Comment déterminer si les émissions de sport en direct peuvent être protégées par le droit d’auteur?
Un autre aspect qui fait l’objet d’une vive polémique en Chine est la question de savoir si un “signal” de sport en direct – le mot signal se rapportant ici au programme audiovisuel de sport en direct porté par le signal de radiodiffusion – peut être considéré comme une œuvre audiovisuelle plutôt qu’un enregistrement audiovisuel, et donc bénéficier d’une protection à ce titre. La manière de déterminer l’originalité d’une œuvre audiovisuelle par l’expression des plans de caméra et du montage est une question intéressante, que j’ai abordée en profondeur dans mon livre A Study on Copyright Protection of Live Broadcasting Program. Elle n’a cependant toujours pas de réponse claire, et est de longue date sujette à controverse en Chine. Selon la législation chinoise sur le droit d’auteur, la définition d’un enregistrement audiovisuel est analogue à celle qu’en donne la loi allemande sur le droit d’auteur (paragraphe 95). Dans les deux cas, il s’agit d’une image animée ou d’une séquence d’images, qui peut bénéficier d’une protection en tant que droit voisin plutôt qu’au titre du droit d’auteur au sens strict. Toutefois, la portée du droit dans chaque législation est différente.

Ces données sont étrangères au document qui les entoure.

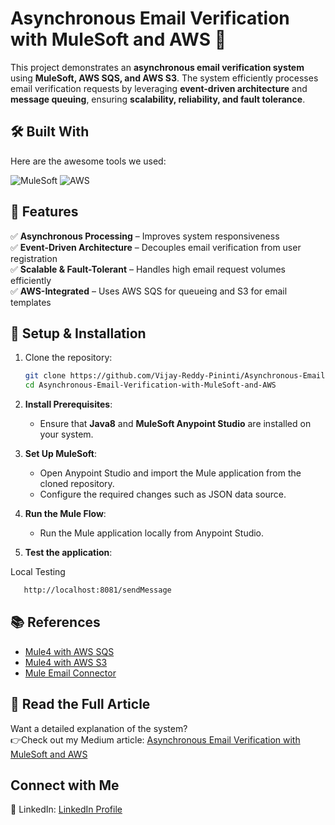 # Asynchronous Email Verification with MuleSoft and AWS 🚀  

This project demonstrates an **asynchronous email verification system** using **MuleSoft, AWS SQS, and AWS S3**. The system efficiently processes email verification requests by leveraging **event-driven architecture** and **message queuing**, ensuring **scalability, reliability, and fault tolerance**.

## 🛠 Built With

Here are the awesome tools we used:

![MuleSoft](https://img.shields.io/badge/MuleSoft-009EDB?style=for-the-badge&logo=mulesoft&logoColor=white)
![AWS](https://img.shields.io/badge/AWS-%23FF9900.svg?style=for-the-badge&logo=amazon-web-services&logoColor=white)


## 📌 Features  
✅ **Asynchronous Processing** – Improves system responsiveness  
✅ **Event-Driven Architecture** – Decouples email verification from user registration  
✅ **Scalable & Fault-Tolerant** – Handles high email request volumes efficiently  
✅ **AWS-Integrated** – Uses AWS SQS for queueing and S3 for email templates  

## 🔧 Setup & Installation  
1. Clone the repository:  
   ```sh
   git clone https://github.com/Vijay-Reddy-Pininti/Asynchronous-Email-Verification-with-MuleSoft-and-AWS
   cd Asynchronous-Email-Verification-with-MuleSoft-and-AWS
   ```
2. **Install Prerequisites**:  
   - Ensure that **Java8** and **MuleSoft Anypoint Studio** are installed on your system.

3. **Set Up MuleSoft**:  
   - Open Anypoint Studio and import the Mule application from the cloned repository.
   - Configure the required changes such as JSON data source.

4. **Run the Mule Flow**:  
   - Run the Mule application locally from Anypoint Studio.
   
5. **Test the application**:

<p>Local Testing</p>

```bash
   http://localhost:8081/sendMessage
```

## 📚 References
- [Mule4 with AWS SQS](https://docs.mulesoft.com/amazon-sqs-connector/latest/)
- [Mule4 with AWS S3](https://docs.mulesoft.com/amazon-s3-connector/latest/)
- [Mule Email Connector](https://docs.mulesoft.com/email-connector/latest/)

## 📖 Read the Full Article
Want a detailed explanation of the system? </br> 
👉Check out my Medium article: [Asynchronous Email Verification with MuleSoft and AWS](https://medium.com/@vijayreddypininti/asynchronous-email-verification-with-mulesoft-and-aws-f3ffe5feb730)

##  Connect with Me
💼 LinkedIn: [LinkedIn Profile](https://www.linkedin.com/in/vijay-reddy-pininti/)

Selon le droit chinois, le titulaire de droits sur un enregistrement audiovisuel ne bénéficie pas d’un droit exclusif et n’a pas le droit d’interdire sa retransmission sur Internet. En Chine, ce débat a été déclenché par un procès célèbre dont a été saisi en 2014 le tribunal populaire du district de Chaoyang à Beijing (affaire numéro 40334 Chao Min (PI) Chu (2014)), au cours duquel furent entendus des arguments relatifs à la nature des programmes de sport en direct au titre de la législation sur le droit d’auteur. Dans cette affaire, le tribunal a déclaré que, s’il n’existe pas de critères d’originalité régis par la loi, l’acte de choisir et d’éditer des images audiovisuelles d’événements sportifs constitue un acte de création. À ce titre, il a estimé que les images audiovisuelles (de retransmission en direct de manifestations sportives) atteignaient un certain degré d’originalité et pouvaient bénéficier d’une protection au titre de la législation chinoise sur le droit d’auteur. Cette affaire largement médiatisée est désormais connue au sein de la communauté juridique chinoise comme “le premier procès sur le caractère protégeable des émissions de sport (en direct) au titre du droit d’auteur”.
Depuis, plusieurs autres tribunaux (voir l’affaire numéro 752 Shi Min (PI) Chu de 2015, et l’affaire numéro 174 Shen Fu Fa Zhi Min Chu de 2015) ont déclaré que les images audiovisuelles de sports en direct ne sont pas suffisamment originales pour bénéficier d’une protection en tant qu’œuvres audiovisuelles (œuvres cinématographiques) et doivent être considérées comme des “enregistrements audiovisuels”, protégés par des droits voisins. Le débat continue de faire rage et l’affaire numéro 40334 fait l’objet d’une nouvelle procédure devant le tribunal populaire supérieur de Beijing.
La question de savoir si le fait que les émissions de sport en direct puissent être protégées par le droit d’auteur dilue les droits des radiodiffuseurs est également controversée en Chine. Certains experts soutiennent que, dans les pays de droit romain, les droits voisins ont pour objet de protéger les créations intellectuelles qui ne satisfont pas au critère d’originalité au titre de la législation sur le droit d’auteur. Selon eux, l’assouplissement de ce critère pour protéger les images animées des retransmissions en direct affaiblirait considérablement l’importance du droit des radiodiffuseurs et la justification de la législation sur le droit d’auteur. Il s’ensuit que la meilleure manière de protéger les émissions en direct consiste à améliorer les droits des organismes de radiodiffusion.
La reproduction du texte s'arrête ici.